Another consideration is this: If you don’t join a formal education program, how will you learn what you need to know? Experience will teach you, but it may take years. School gives you principles and skills in a concentrated, focused environment, tests your understanding and application of those principles through projects and assignments, and provides you with a habit of lifelong learning. You also develop your portfolio under close supervision.

Experience will teach you, but it may take years.

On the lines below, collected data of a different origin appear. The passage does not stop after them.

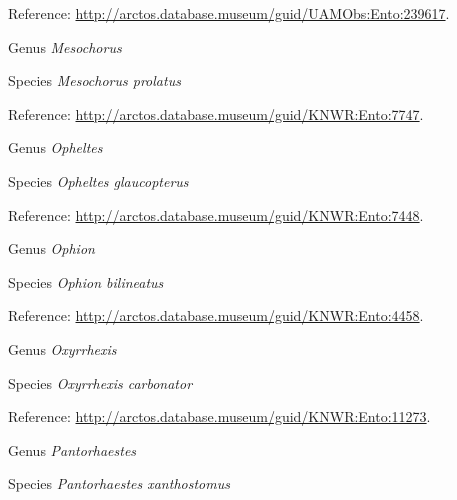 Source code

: \documentclass[9pt, article]{memoir}
\begin{document}
\begin{multicols}{2}
\vspace{6pt}Reference: 
\url{http://arctos.database.museum/guid/UAMObs:Ento:239617}.

\vspace{6pt}\noindent\hspace{30pt}Genus \textit{Mesochorus}


\vspace{6pt}\noindent\hspace{36pt}Species \textit{Mesochorus prolatus}


\vspace{6pt}Reference: 
\url{http://arctos.database.museum/guid/KNWR:Ento:7747}.

\vspace{6pt}\noindent\hspace{30pt}Genus \textit{Opheltes}


\vspace{6pt}\noindent\hspace{36pt}Species \textit{Opheltes glaucopterus}


\vspace{6pt}Reference: 
\url{http://arctos.database.museum/guid/KNWR:Ento:7448}.

\vspace{6pt}\noindent\hspace{30pt}Genus \textit{Ophion}


\vspace{6pt}\noindent\hspace{36pt}Species \textit{Ophion bilineatus}


\vspace{6pt}Reference: 
\url{http://arctos.database.museum/guid/KNWR:Ento:4458}.

\vspace{6pt}\noindent\hspace{30pt}Genus \textit{Oxyrrhexis}


\vspace{6pt}\noindent\hspace{36pt}Species \textit{Oxyrrhexis carbonator}


\vspace{6pt}Reference: 
\url{http://arctos.database.museum/guid/KNWR:Ento:11273}.

\vspace{6pt}\noindent\hspace{30pt}Genus \textit{Pantorhaestes}


\vspace{6pt}\noindent\hspace{36pt}Species \textit{Pantorhaestes xanthostomus}



\end{multicols}
\end{document}
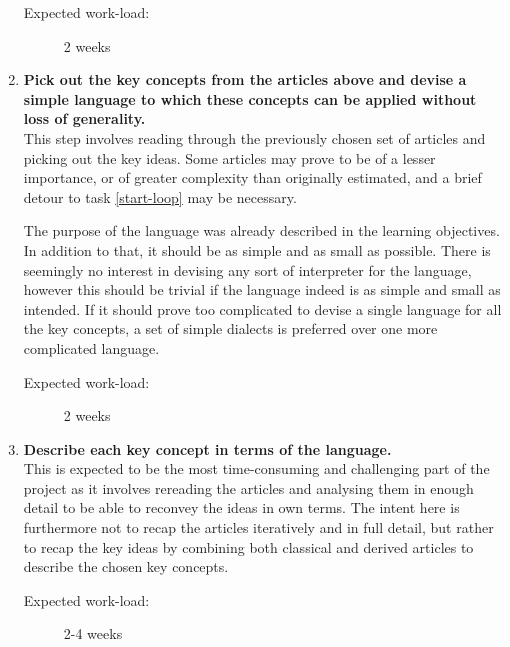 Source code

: \begin{enumerate}
\begin{description}

\item [Expected work-load:] 2 weeks

\end{description}

\item {\bf Pick out the key concepts from the articles above and devise a 
simple language to which these concepts can be applied without loss of 
generality.}\ \\

This step involves reading through the previously chosen set of articles and 
picking out the key ideas. Some articles may prove to be of a lesser 
importance, or of greater complexity than originally estimated, and a brief 
detour to task \ref{start-loop} may be necessary.

The purpose of the language was already described in the learning objectives.  
In addition to that, it should be as simple and as small as possible.  There is 
seemingly no interest in devising any sort of interpreter for the language, 
however this should be trivial if the language indeed is as simple and small as 
intended. If it should prove too complicated to devise a single language for 
all the key concepts, a set of simple dialects is preferred over one more 
complicated language.

\begin{description}

\item [Expected work-load:] 2 weeks

\end{description}

\item {\bf Describe each key concept in terms of the 
language.}\label{end-loop}\ \\

This is expected to be the most time-consuming and challenging part of the 
project as it involves rereading the articles and analysing them in enough 
detail to be able to reconvey the ideas in own terms. The intent here is 
furthermore not to recap the articles iteratively and in full detail, but 
rather to recap the key ideas by combining both classical and derived articles 
to describe the chosen key concepts.

\begin{description}

\item [Expected work-load:] 2-4 weeks


\end{description}
\end{enumerate}

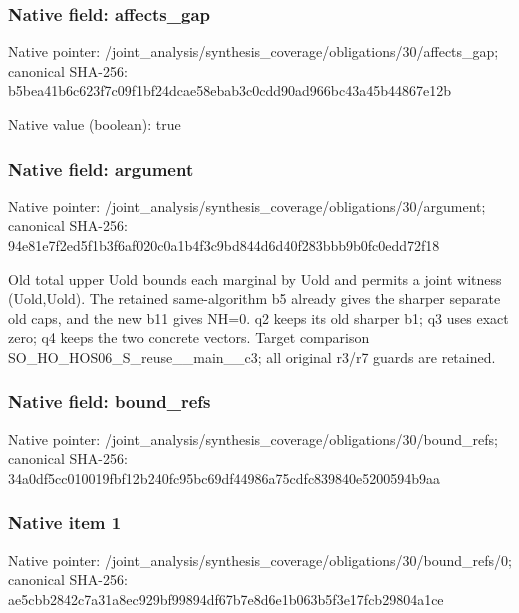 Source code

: \documentclass[10pt,a4paper]{article}
\begin{document}
\subsubsection{Native field: affects\_\allowbreak{}gap}
Native pointer: /joint\_\allowbreak{}analysis/synthesis\_\allowbreak{}coverage/obligations/30/affects\_\allowbreak{}gap; canonical SHA-256: b5bea41b6c623f7c09f1bf24dcae58ebab3c0cdd90ad966bc43a45b44867e12b

Native value (boolean): true

\subsubsection{Native field: argument}
Native pointer: /joint\_\allowbreak{}analysis/synthesis\_\allowbreak{}coverage/obligations/30/argument; canonical SHA-256: 94e81e7f2ed5f1b3f6af020c0a1b4f3c9bd844d6d40f283bbb9b0fc0edd72f18

\begingroup\raggedright\sloppy Old total upper Uold bounds each marginal by Uold and permits a joint witness (Uold,\allowbreak{}Uold). The retained same-algorithm b5 already gives the sharper separate old caps,\allowbreak{} and the new b11 gives NH=\allowbreak{}0. q2 keeps its old sharper b1;\allowbreak{} q3 uses exact zero;\allowbreak{} q4 keeps the two concrete vectors. Target comparison SO\_\allowbreak{}HO\_\allowbreak{}HOS06\_\allowbreak{}S\_\allowbreak{}reuse\_\allowbreak{}\_\allowbreak{}main\_\allowbreak{}\_\allowbreak{}c3;\allowbreak{} all original r3/\allowbreak{}r7 guards are retained.\par\endgroup

\subsubsection{Native field: bound\_\allowbreak{}refs}
Native pointer: /joint\_\allowbreak{}analysis/synthesis\_\allowbreak{}coverage/obligations/30/bound\_\allowbreak{}refs; canonical SHA-256: 34a0df5cc010019fbf12b240fc95bc69df44986a75cdfc839840e5200594b9aa

\subsubsection{Native item 1}
Native pointer: /joint\_\allowbreak{}analysis/synthesis\_\allowbreak{}coverage/obligations/30/bound\_\allowbreak{}refs/0; canonical SHA-256: ae5cbb2842c7a31a8ec929bf99894df67b7e8d6e1b063b5f3e17fcb29804a1ce
\end{document}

Another thing a formal education will do is define things for you. You learn the visual language. You learn how to evaluate your own work from an objective point of view, and assess your own creative strengths and weaknesses. You learn design history. You receive input directly on how and where to improve your craft, build your skill set, and refine your thinking. You learn to collaborate with others. You learn how to separate yourself from your work so that when your work is critiqued (and it will be), you won’t take it personally.

School helps you to understand design as a whole.

You will also learn the design process from how to define a problem, how to develop ideas, and how to implement them and test them. You will learn what a finished design looks like, and when something needs more work. You also learn that design is a gestalt. Your color theory course and your basic typography course are not mutually exclusive, but part of a whole.

School also allows you make mistakes in a safe environment where you can be corrected so that they don’t happen again. Make those same mistakes as a professional and it will affect your livelihood.

Some schools offer internships and assistance in job search and professional networking. While these are not exclusive to the schooled designer, it is easier to make connections and certainly to earn credit for internships.

The quality of education is of course going to depend upon what school or program you select. Design programs are not all equal. Some are technology-oriented and call it graphic design while others are entirely focused on design theory and don’t prepare students for the realities of real world work. If you’re going to enter a design program, I recommend one that balances theory with practicality.

Talent is where you begin your training.

Aesthetic sense and talent are raw materials. They amount to nothing without discipline. Education forces you to add skill, discipline and expertise to your talent. And in order to meet project deadlines, you learn to steward your time.

Only the person with a certificate or degree can determine its value. If you earned a certificate but don’t value it, that’s on you. If it fell short, then consider a degree program. If that isn’t enough, consider a juried degree program (portfolio requirement for admission). Or find a mentor in the profession to teach you.

Schooling can do only so much. Ultimately your portfolio and your character will determine your success in the field. The onus is on you to continue to learn and perfect your craft throughout your professional career. As designers — visual creatives — we cannot stop learning. Ever.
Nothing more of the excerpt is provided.